Out of Controlby Kevin Kelly
“This book is now a decade and half old, but it's still mind-blowing.”
This book is now a decade and half old, but it's still mind-blowing. It describes how much of the world around us is not planned, or even plan-able, but simply emergent phenomena, governed by probability and chance. Shit happens.
Predictably Irrational by Dan Ariely
“Ariely shows how and why our poor broken mammalian brains lead us into temptation.”
We are idiots. If that weren't already obvious, Ariely shows how and why our poor broken mammalian brains lead us into temptation, and explains why $2.99 works on us even though we've been to college.
Fooled by Randomness by Nassim Nicholas Taleb
“This is the precursor to The Black Swan and is, I think, a stronger book.”
This is the precursor to The Black Swan and is, I think, a stronger book. Our brains are pattern-matching machines, and we tend to see signal in noise, imagining meaning where there is usually none. Yesterday's astrology is today's stock-market analysis—connecting random dots may produce a story, but that doesn't make it true.
Daemon by Daniel Suarez
“One of the only works of fiction I've read in years… a terrific bit of sci-fi.”
This is the only fiction book on my list; indeed, it's one of the only works of fiction I've read in years. It's a terrific bit of sci-fi, imaging what might happen when our totally networked world meets a really smart computer virus. It's not what the virus can do to computers that's so chilling; it's what computers can control in the physical world. Code can kill.
Ghost Map by Steven Johnson
“Johnson turns this into a gripping detective story.”

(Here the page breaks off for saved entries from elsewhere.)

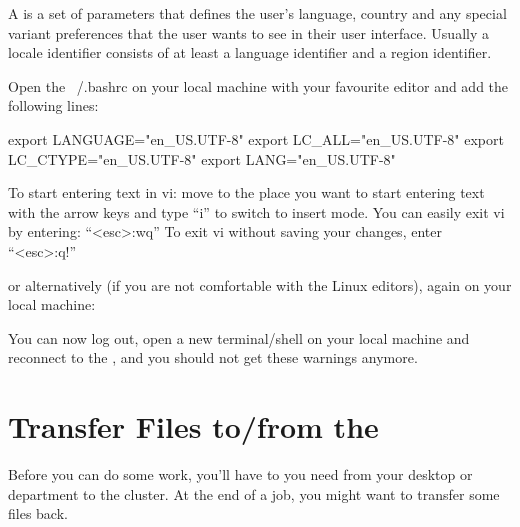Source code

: A  is a set of parameters that defines the user's language,
country and any special variant preferences that the user wants to see in their
user interface. Usually a locale identifier consists of at least a language
identifier and a region identifier.

\ifmacORlinux
Open the  ~/.bashrc on your local machine with your
favourite editor and add the following lines:

\begin{prompt}
export LANGUAGE="en_US.UTF-8"
export LC_ALL="en_US.UTF-8"
export LC_CTYPE="en_US.UTF-8"
export LANG="en_US.UTF-8"
\end{prompt}

\begin{tip}[vi]
To start entering text in vi: move to the place you want to start entering text
with the arrow keys and type ``i'' to switch to insert mode.  You can easily
exit vi by entering: ``<esc>:wq''
To exit vi without saving your changes, enter ``<esc>:q!''
\end{tip}

or alternatively (if you are not comfortable with the Linux editors), again on your local machine:

\begin{prompt}
\end{prompt}

You can now log out, open a new terminal/shell on your local machine and reconnect to the \hpc, and you should not get these
warnings anymore.

\fi
\section{Transfer Files to/from the \hpc}
\label{sec:filetransfer}
\hypertarget{sec:filetransfer}{}


Before you can do some work, you'll have to 
you need from your desktop or department to the cluster. At the end of a job,
you might want to transfer some files back.

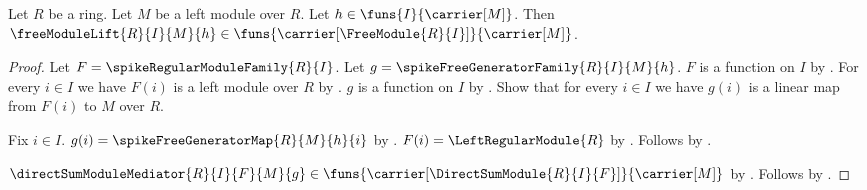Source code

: \begin{proposition}\label{spike_free_module_lift_type}
    Let $R$ be a ring.
    Let $M$ be a left module over $R$.
    Let $h\in\funs{I}{\carrier[M]}$.
    Then
        $\freeModuleLift{R}{I}{M}{h}\in
            \funs{\carrier[\FreeModule{R}{I}]}{\carrier[M]}$.
\end{proposition}
\begin{proof}
    Let $F=\spikeRegularModuleFamily{R}{I}$.
    Let $g=\spikeFreeGeneratorFamily{R}{I}{M}{h}$.
    $F$ is a function on $I$ by
        .
    For every $i\in I$ we have $F(i)$ is a left module over $R$ by
        .
    $g$ is a function on $I$ by
        .
    Show that for every $i\in I$ we have
        $g(i)$ is a linear map from $F(i)$ to $M$ over $R$.
    \begin{subproof}
        Fix $i\in I$.
        $g(i)=\spikeFreeGeneratorMap{R}{M}{h}{i}$ by
            .
        $F(i)=\LeftRegularModule{R}$ by
            .
        Follows by .
    \end{subproof}
    $\directSumModuleMediator{R}{I}{F}{M}{g}\in
        \funs{\carrier[\DirectSumModule{R}{I}{F}]}{\carrier[M]}$ by
        .
    Follows by .
\end{proof}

Nothing has saved more lives than statistics. Modern medicine gets its power from double-blind clinical trials that allows us to overcome anecdote, superstition, and human bias and let the numbers tell us what really works. One of the first examples of this was how a doctor figured out how cholera was spreading in 19th-century London, by plotting cases on a map and seeing a well at the center. Johnson turns this into a gripping detective story.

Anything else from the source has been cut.